The Royal Canon of Turin also provides an unusual sequence: after king Khafre, the papyrus on which the king list was written is damaged, and only a few year notes have survived. According to the numbers of preserved year notes, between Khafre and Menkaure a further king must have been listed, because an additional line starts with "king of Upper- and Lower Egypt" (the year notes here are damaged and illegible, though). The following year note about "18 years of rulership" must belong to king Menkaure. After Menkaure, 4 years of rulership are mentioned, this line was surely reserved for king Shepseskaf. After Shepseskaf, however, a further, additional year note gives "2 years of rulership" before starting the 5th Dynasty with Userkaf. Egyptologists think that the gap between Khafre and Menkaure once named either Bauefra or Bikheris and the gap between Shepseskaf and Userkaf may have mentioned Thamphthis.

== Reign length==
The length of Bikheris' reign is subject to some dispute. Manetho credits Bikheris with 22 years of rulership, Eratosthenes gives Biuris 10 years and the Royal Canon of Turin provides 2 years.
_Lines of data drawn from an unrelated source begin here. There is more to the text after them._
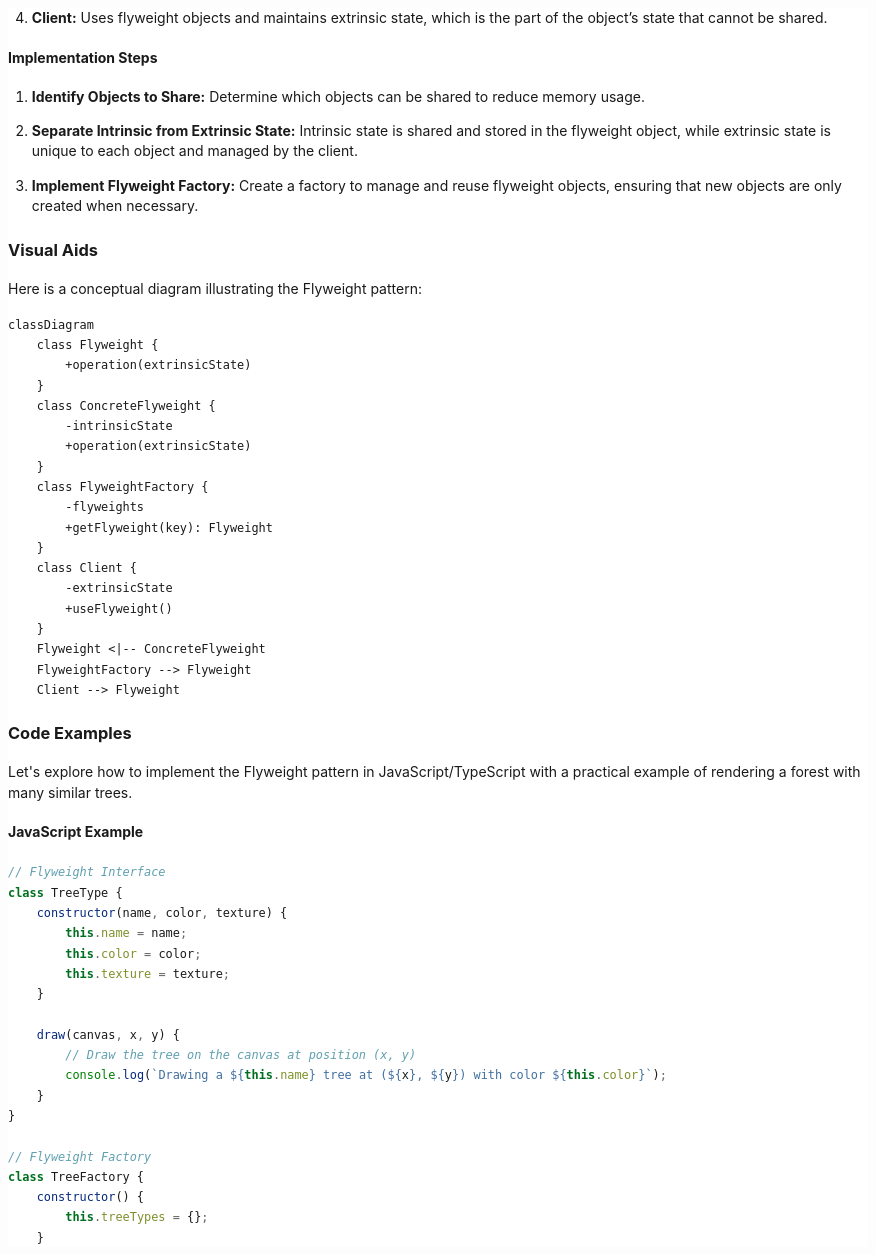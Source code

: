 4. **Client:** Uses flyweight objects and maintains extrinsic state, which is the part of the object’s state that cannot be shared.

#### Implementation Steps

1. **Identify Objects to Share:** Determine which objects can be shared to reduce memory usage.

2. **Separate Intrinsic from Extrinsic State:** Intrinsic state is shared and stored in the flyweight object, while extrinsic state is unique to each object and managed by the client.

3. **Implement Flyweight Factory:** Create a factory to manage and reuse flyweight objects, ensuring that new objects are only created when necessary.

### Visual Aids

Here is a conceptual diagram illustrating the Flyweight pattern:

```mermaid
classDiagram
    class Flyweight {
        +operation(extrinsicState)
    }
    class ConcreteFlyweight {
        -intrinsicState
        +operation(extrinsicState)
    }
    class FlyweightFactory {
        -flyweights
        +getFlyweight(key): Flyweight
    }
    class Client {
        -extrinsicState
        +useFlyweight()
    }
    Flyweight <|-- ConcreteFlyweight
    FlyweightFactory --> Flyweight
    Client --> Flyweight
```

### Code Examples

Let's explore how to implement the Flyweight pattern in JavaScript/TypeScript with a practical example of rendering a forest with many similar trees.

#### JavaScript Example

```javascript
// Flyweight Interface
class TreeType {
    constructor(name, color, texture) {
        this.name = name;
        this.color = color;
        this.texture = texture;
    }

    draw(canvas, x, y) {
        // Draw the tree on the canvas at position (x, y)
        console.log(`Drawing a ${this.name} tree at (${x}, ${y}) with color ${this.color}`);
    }
}

// Flyweight Factory
class TreeFactory {
    constructor() {
        this.treeTypes = {};
    }

```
Modern Egyptologists and historians believe Manetho's and Eratosthenes' year numbers to be exaggerations or misinterpretations. They credit Bikheris with a reign of either 2 years (likewise to the Turin Canon) or even less than one year (as Peter Jánosi suggests). Such a short reign would explain why Bikheris left virtually no monuments and/or documents.

== Burial ==
The tomb of Bikheris is unknown. If he is indeed identical to the archaeologically attested prince Baka, he might have been buried in the Unfinished Northern Pyramid of Zawyet el'Aryan. This tomb was left unfinished right after the foundation was completed--only an oval-shaped, imbedded sarcophagus was found. The condition of the tomb suggests the sudden death of the king, which forced the tomb workers to leave the necropolis behind. The unfinished tomb would therefore fit well to a supposed short-lived ruler such as Bikheris.